The aim of the Statutes project is quite simple: to put the majority of historic English legislation online in accessible, useful formats, readable by humans and machines alike, with accompanying metadata, without any financial, technical or legal obstacles to use or adaption.
The simplicity of this statement masks the many difficulties: finding the laws, digitizing them, turning page images into clean, correct text, and so on. And doing so without having an entire life devoured by spell checking and hand correction.
The many volumes of statutes compiled through the last three centuries, coupled with mass digitization projects such as those run by Google Books and the Internet Archive, along with optical character recognition and text correction tools, does at least allow for the hope that useable – but not perfect – texts can be produced with a minimum of effort.
The focus will be on the late seventeenth, eighteenth and early nineteenth centuries, the ‘long eighteenth century’ that is central to my own historical studies. Expect a concentration on matters relating to debt and debtors; that is the subject of my PhD.

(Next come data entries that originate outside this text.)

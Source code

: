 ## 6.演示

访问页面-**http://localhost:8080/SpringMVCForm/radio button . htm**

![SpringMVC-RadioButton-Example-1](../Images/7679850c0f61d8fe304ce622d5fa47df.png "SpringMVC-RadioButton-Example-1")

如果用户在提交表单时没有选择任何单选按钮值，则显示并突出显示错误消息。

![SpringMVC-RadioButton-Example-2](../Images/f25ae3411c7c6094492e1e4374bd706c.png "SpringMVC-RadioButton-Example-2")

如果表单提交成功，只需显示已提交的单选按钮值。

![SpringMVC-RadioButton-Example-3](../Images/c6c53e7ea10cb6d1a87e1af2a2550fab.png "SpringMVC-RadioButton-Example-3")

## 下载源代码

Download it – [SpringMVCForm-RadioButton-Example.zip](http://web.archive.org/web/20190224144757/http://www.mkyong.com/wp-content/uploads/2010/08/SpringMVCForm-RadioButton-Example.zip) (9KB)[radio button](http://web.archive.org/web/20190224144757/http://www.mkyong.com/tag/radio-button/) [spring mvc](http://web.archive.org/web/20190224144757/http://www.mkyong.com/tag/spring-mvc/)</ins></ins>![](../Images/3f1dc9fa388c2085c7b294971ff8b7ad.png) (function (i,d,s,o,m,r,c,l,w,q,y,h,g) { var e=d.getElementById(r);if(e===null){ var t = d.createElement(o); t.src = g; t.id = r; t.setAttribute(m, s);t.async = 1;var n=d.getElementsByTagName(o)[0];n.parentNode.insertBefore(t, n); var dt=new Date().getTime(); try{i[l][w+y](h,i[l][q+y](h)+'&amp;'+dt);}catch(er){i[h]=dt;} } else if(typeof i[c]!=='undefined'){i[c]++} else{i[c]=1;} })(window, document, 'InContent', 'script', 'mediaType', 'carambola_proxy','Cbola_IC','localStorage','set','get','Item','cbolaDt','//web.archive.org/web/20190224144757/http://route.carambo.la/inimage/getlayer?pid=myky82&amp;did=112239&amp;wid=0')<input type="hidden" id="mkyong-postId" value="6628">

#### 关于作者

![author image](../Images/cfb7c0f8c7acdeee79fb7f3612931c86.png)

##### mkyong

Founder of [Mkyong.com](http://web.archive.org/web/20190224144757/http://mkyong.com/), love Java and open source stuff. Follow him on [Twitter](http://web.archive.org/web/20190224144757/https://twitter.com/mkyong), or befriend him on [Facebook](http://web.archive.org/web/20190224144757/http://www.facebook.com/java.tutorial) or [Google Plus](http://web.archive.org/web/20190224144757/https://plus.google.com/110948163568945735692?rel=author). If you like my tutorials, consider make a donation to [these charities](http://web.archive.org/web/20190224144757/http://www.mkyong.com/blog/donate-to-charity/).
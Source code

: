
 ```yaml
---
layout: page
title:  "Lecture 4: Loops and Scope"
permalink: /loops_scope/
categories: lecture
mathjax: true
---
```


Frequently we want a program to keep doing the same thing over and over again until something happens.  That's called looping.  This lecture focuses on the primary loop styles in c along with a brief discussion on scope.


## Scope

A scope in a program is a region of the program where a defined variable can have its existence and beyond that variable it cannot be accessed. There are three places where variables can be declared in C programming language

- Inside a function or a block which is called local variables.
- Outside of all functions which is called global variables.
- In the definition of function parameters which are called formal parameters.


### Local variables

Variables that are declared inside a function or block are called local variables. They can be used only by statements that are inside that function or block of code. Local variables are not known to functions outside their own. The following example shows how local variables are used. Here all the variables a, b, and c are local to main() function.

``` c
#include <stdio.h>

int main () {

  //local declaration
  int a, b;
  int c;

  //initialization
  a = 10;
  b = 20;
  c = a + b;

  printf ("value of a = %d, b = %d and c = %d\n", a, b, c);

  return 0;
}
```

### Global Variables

This blog is more a notebook than a full archive of legislation, although that is the long-term hope. It will cover the technical side more than the theoretical, although that won’t be absent. When there’s a sufficient corpus, quantatively and qualatively, there will be some preliminary attempts at analysis, little games aiming to investigate the possibilities.
Future posts will discuss the project in more detail, covering the source volumes, the software, textual analysis, dissemination, and undoubtably the many trials and tribulations produced by a simple idea rashly executed.